■ AIM OF THE TASK ■
Print each record below character for character.

■ Collected data ■

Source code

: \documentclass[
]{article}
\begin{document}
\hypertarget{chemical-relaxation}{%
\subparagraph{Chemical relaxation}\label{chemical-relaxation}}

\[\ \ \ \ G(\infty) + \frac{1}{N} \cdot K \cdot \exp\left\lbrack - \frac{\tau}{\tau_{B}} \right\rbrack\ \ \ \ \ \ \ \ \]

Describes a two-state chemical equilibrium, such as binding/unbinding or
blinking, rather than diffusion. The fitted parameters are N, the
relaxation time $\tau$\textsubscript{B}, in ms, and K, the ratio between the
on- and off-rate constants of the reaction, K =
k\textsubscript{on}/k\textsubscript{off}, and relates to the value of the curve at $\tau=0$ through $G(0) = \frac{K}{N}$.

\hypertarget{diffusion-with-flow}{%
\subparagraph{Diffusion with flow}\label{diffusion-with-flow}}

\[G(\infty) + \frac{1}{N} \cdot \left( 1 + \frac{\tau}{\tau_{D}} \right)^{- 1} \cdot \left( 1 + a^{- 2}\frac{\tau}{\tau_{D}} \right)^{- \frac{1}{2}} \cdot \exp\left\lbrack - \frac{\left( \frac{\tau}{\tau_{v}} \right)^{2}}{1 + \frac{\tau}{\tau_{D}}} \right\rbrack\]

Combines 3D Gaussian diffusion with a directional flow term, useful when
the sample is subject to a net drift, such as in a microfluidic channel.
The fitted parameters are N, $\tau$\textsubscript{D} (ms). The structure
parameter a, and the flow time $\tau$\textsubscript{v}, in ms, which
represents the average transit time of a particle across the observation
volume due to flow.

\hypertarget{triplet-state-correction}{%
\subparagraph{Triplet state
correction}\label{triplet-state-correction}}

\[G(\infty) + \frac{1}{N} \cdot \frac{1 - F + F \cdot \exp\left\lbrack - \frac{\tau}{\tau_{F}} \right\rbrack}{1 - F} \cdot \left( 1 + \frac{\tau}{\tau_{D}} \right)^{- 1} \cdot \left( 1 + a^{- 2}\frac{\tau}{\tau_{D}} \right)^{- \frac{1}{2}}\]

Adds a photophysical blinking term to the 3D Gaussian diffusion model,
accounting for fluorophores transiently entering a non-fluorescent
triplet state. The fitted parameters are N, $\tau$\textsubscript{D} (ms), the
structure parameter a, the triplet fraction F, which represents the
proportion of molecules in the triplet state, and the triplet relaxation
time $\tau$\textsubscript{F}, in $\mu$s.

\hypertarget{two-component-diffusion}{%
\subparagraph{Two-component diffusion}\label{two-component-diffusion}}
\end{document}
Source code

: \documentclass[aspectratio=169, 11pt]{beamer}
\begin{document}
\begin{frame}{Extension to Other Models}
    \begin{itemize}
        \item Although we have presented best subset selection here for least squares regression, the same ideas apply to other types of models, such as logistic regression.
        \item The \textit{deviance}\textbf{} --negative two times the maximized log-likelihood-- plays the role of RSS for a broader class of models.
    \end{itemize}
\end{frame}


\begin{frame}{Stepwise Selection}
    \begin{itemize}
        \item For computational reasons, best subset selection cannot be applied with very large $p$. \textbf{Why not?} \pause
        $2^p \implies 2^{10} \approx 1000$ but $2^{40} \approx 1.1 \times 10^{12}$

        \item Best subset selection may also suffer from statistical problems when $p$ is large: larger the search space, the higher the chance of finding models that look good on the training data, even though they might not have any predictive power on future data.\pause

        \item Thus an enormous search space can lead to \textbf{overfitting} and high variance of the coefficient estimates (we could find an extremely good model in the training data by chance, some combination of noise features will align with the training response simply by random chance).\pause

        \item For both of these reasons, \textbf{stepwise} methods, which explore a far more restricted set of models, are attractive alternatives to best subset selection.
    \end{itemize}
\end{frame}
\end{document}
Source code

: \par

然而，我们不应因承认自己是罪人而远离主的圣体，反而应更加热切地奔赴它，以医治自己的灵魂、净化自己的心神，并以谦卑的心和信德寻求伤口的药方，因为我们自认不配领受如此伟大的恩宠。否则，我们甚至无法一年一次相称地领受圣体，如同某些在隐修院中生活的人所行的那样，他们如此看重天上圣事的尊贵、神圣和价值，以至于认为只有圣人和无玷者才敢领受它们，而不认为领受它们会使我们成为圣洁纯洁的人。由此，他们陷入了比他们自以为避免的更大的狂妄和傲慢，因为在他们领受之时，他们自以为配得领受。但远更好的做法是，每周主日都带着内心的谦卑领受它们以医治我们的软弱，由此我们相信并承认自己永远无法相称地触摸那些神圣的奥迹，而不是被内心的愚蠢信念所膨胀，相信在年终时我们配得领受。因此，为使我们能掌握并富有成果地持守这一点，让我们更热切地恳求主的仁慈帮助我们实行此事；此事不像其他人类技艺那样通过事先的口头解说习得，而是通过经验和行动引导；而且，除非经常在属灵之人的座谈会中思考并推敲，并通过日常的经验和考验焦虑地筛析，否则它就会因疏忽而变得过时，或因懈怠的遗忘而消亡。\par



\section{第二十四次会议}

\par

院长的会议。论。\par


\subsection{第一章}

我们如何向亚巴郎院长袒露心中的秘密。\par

■ SOLUTION TO THIS TASK ■
Source code

: \documentclass[
]{article}
\begin{document}
\hypertarget{chemical-relaxation}{%
\subparagraph{Chemical relaxation}\label{chemical-relaxation}}

\[\ \ \ \ G(\infty) + \frac{1}{N} \cdot K \cdot \exp\left\lbrack - \frac{\tau}{\tau_{B}} \right\rbrack\ \ \ \ \ \ \ \ \]

Describes a two-state chemical equilibrium, such as binding/unbinding or
blinking, rather than diffusion. The fitted parameters are N, the
relaxation time $\tau$\textsubscript{B}, in ms, and K, the ratio between the
on- and off-rate constants of the reaction, K =
k\textsubscript{on}/k\textsubscript{off}, and relates to the value of the curve at $\tau=0$ through $G(0) = \frac{K}{N}$.

\hypertarget{diffusion-with-flow}{%
\subparagraph{Diffusion with flow}\label{diffusion-with-flow}}

\[G(\infty) + \frac{1}{N} \cdot \left( 1 + \frac{\tau}{\tau_{D}} \right)^{- 1} \cdot \left( 1 + a^{- 2}\frac{\tau}{\tau_{D}} \right)^{- \frac{1}{2}} \cdot \exp\left\lbrack - \frac{\left( \frac{\tau}{\tau_{v}} \right)^{2}}{1 + \frac{\tau}{\tau_{D}}} \right\rbrack\]

Combines 3D Gaussian diffusion with a directional flow term, useful when
the sample is subject to a net drift, such as in a microfluidic channel.
The fitted parameters are N, $\tau$\textsubscript{D} (ms). The structure
parameter a, and the flow time $\tau$\textsubscript{v}, in ms, which
represents the average transit time of a particle across the observation
volume due to flow.

\hypertarget{triplet-state-correction}{%
\subparagraph{Triplet state
correction}\label{triplet-state-correction}}

\[G(\infty) + \frac{1}{N} \cdot \frac{1 - F + F \cdot \exp\left\lbrack - \frac{\tau}{\tau_{F}} \right\rbrack}{1 - F} \cdot \left( 1 + \frac{\tau}{\tau_{D}} \right)^{- 1} \cdot \left( 1 + a^{- 2}\frac{\tau}{\tau_{D}} \right)^{- \frac{1}{2}}\]

Adds a photophysical blinking term to the 3D Gaussian diffusion model,
accounting for fluorophores transiently entering a non-fluorescent
triplet state. The fitted parameters are N, $\tau$\textsubscript{D} (ms), the
structure parameter a, the triplet fraction F, which represents the
proportion of molecules in the triplet state, and the triplet relaxation
time $\tau$\textsubscript{F}, in $\mu$s.

\hypertarget{two-component-diffusion}{%
\subparagraph{Two-component diffusion}\label{two-component-diffusion}}
\end{document}
Source code

: \documentclass[aspectratio=169, 11pt]{beamer}
\begin{document}
\begin{frame}{Extension to Other Models}
    \begin{itemize}
        \item Although we have presented best subset selection here for least squares regression, the same ideas apply to other types of models, such as logistic regression.
        \item The \textit{deviance}\textbf{} --negative two times the maximized log-likelihood-- plays the role of RSS for a broader class of models.
    \end{itemize}
\end{frame}


\begin{frame}{Stepwise Selection}
    \begin{itemize}
        \item For computational reasons, best subset selection cannot be applied with very large $p$. \textbf{Why not?} \pause
        $2^p \implies 2^{10} \approx 1000$ but $2^{40} \approx 1.1 \times 10^{12}$

        \item Best subset selection may also suffer from statistical problems when $p$ is large: larger the search space, the higher the chance of finding models that look good on the training data, even though they might not have any predictive power on future data.\pause

        \item Thus an enormous search space can lead to \textbf{overfitting} and high variance of the coefficient estimates (we could find an extremely good model in the training data by chance, some combination of noise features will align with the training response simply by random chance).\pause

        \item For both of these reasons, \textbf{stepwise} methods, which explore a far more restricted set of models, are attractive alternatives to best subset selection.
    \end{itemize}
\end{frame}
\end{document}
Source code

: \par

然而，我们不应因承认自己是罪人而远离主的圣体，反而应更加热切地奔赴它，以医治自己的灵魂、净化自己的心神，并以谦卑的心和信德寻求伤口的药方，因为我们自认不配领受如此伟大的恩宠。否则，我们甚至无法一年一次相称地领受圣体，如同某些在隐修院中生活的人所行的那样，他们如此看重天上圣事的尊贵、神圣和价值，以至于认为只有圣人和无玷者才敢领受它们，而不认为领受它们会使我们成为圣洁纯洁的人。由此，他们陷入了比他们自以为避免的更大的狂妄和傲慢，因为在他们领受之时，他们自以为配得领受。但远更好的做法是，每周主日都带着内心的谦卑领受它们以医治我们的软弱，由此我们相信并承认自己永远无法相称地触摸那些神圣的奥迹，而不是被内心的愚蠢信念所膨胀，相信在年终时我们配得领受。因此，为使我们能掌握并富有成果地持守这一点，让我们更热切地恳求主的仁慈帮助我们实行此事；此事不像其他人类技艺那样通过事先的口头解说习得，而是通过经验和行动引导；而且，除非经常在属灵之人的座谈会中思考并推敲，并通过日常的经验和考验焦虑地筛析，否则它就会因疏忽而变得过时，或因懈怠的遗忘而消亡。\par



\section{第二十四次会议}

\par

院长的会议。论。\par


\subsection{第一章}

我们如何向亚巴郎院长袒露心中的秘密。\par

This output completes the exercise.